# Solved (Free): A random sample of 160 car crashes are selected and categorized by age. The results are listed below. The age distribution of drivers

#### ByDr. Raju Chaudhari

Apr 3, 2021

A random sample of 160 car crashes are selected and categorized by age. The results are listed below. The age distribution of drivers for the given categories is 18% for the under 26 group, 39% for the 26 - 45 group, 31% for the 46 - 65 group, and 12% for the group over 65.

Age Under 26 26-45 46-65 Over 65
Drivers 66 39 25 30

Test the claim that all ages have crash rates proportional to their driving rates. Use $\alpha = 0.05$.

#### Solution

The observed data is

Age Obs. Freq.$(O)$ Prop.
Under 26 66 0.18
26-45 39 0.39
46-65 25 0.31
Over 65 30 0.12
##### Step 1 Setup the hypothesis

The null and alternative hypothesis are as follows:

$H_0:p_{1}=0.18, p_{2} =0.39, p_{3} =0.31, p_{4}= 0.12$
(i.e., All ages have crash rate proportional to their driving rates.)

$H_1:$ The crash rate is not proportional to ther diving rates.
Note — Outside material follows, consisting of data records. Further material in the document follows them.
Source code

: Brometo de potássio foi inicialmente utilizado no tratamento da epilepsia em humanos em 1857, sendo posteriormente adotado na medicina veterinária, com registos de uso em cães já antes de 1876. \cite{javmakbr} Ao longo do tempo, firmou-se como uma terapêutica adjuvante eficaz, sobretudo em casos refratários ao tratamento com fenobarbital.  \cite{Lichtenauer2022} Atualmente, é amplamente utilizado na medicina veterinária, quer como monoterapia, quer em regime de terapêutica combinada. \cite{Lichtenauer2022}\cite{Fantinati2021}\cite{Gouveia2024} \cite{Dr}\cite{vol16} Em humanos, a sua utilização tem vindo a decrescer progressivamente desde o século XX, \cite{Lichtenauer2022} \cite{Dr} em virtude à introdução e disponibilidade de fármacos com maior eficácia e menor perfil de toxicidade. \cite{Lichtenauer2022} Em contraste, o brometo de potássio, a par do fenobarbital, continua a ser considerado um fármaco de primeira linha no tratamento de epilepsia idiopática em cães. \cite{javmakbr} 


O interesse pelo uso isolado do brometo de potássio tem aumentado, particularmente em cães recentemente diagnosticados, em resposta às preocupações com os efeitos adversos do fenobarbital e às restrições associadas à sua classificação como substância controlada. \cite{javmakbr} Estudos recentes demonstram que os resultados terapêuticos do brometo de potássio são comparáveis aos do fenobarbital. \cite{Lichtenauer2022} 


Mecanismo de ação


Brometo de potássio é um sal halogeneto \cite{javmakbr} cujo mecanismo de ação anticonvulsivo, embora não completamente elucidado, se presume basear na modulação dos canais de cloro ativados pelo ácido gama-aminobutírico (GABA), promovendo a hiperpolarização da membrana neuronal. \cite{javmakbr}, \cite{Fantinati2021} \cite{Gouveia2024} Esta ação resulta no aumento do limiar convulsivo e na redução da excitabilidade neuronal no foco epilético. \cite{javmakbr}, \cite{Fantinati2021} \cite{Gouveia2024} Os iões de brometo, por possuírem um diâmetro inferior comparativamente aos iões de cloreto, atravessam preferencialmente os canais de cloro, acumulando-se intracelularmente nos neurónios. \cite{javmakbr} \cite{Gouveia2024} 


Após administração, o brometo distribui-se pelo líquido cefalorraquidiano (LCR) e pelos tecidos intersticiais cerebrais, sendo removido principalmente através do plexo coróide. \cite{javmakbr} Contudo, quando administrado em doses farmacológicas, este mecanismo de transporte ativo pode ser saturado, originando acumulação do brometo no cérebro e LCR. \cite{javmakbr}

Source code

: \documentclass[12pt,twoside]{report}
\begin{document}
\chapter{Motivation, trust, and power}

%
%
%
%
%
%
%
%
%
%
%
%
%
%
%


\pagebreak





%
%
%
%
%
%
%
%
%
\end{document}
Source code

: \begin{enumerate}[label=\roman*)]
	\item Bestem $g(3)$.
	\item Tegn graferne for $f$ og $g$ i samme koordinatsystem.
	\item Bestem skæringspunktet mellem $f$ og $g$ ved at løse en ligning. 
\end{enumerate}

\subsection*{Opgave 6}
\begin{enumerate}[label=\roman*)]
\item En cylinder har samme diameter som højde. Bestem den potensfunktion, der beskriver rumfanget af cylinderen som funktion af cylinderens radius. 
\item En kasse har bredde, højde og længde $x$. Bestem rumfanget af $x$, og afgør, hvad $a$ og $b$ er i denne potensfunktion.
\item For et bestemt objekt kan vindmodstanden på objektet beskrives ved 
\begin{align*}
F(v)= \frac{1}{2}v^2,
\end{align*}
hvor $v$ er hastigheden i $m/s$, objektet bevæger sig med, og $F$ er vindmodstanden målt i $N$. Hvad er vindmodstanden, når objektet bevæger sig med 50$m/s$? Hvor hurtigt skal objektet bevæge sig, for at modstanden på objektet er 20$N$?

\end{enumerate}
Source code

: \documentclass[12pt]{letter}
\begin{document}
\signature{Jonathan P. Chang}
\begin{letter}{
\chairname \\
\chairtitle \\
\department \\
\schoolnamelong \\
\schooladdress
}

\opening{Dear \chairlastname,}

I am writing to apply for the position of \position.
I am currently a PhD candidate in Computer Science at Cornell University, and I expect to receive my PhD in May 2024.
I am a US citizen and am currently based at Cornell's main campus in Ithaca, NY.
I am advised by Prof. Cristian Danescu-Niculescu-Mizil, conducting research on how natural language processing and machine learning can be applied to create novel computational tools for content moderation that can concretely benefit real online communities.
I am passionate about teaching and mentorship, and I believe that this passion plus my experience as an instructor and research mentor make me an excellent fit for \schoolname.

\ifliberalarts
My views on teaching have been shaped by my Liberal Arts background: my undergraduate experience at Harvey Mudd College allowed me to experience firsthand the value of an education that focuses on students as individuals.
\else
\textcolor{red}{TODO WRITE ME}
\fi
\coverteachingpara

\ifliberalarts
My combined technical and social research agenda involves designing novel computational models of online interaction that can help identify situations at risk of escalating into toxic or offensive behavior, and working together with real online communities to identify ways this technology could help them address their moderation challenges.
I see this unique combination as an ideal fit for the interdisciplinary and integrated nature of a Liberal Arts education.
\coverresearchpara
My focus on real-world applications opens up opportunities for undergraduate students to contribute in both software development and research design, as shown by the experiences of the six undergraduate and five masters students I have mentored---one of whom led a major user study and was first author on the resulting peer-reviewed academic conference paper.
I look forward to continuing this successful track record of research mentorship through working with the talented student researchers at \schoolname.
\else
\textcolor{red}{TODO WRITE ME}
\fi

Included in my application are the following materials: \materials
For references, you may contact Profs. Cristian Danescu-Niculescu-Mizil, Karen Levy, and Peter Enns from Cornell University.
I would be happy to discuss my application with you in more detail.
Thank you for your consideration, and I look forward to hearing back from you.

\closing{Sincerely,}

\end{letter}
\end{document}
##### Step 2 Test statistic

The test statistic for testing above hypothesis is

 $$\begin{equation*} \chi^2= \sum \frac{(O_{i} -E_{i})^2}{E_{i}} \sim \chi^2_{(k-1)}\\ \end{equation*}$$

##### Step 3 Level of Significance

The level of significance is $\alpha =0.05$.

##### Step 4 Critical value of $\chi^2$

The level of significance is $\alpha =0.05$. Degrees of freedom $df=k-1=4-1 =3$. chi-square critical region

The critical value of $\chi^2$ for $df=3$ and $\alpha=0.05$ level of significance is $\chi^2 =7.8147$.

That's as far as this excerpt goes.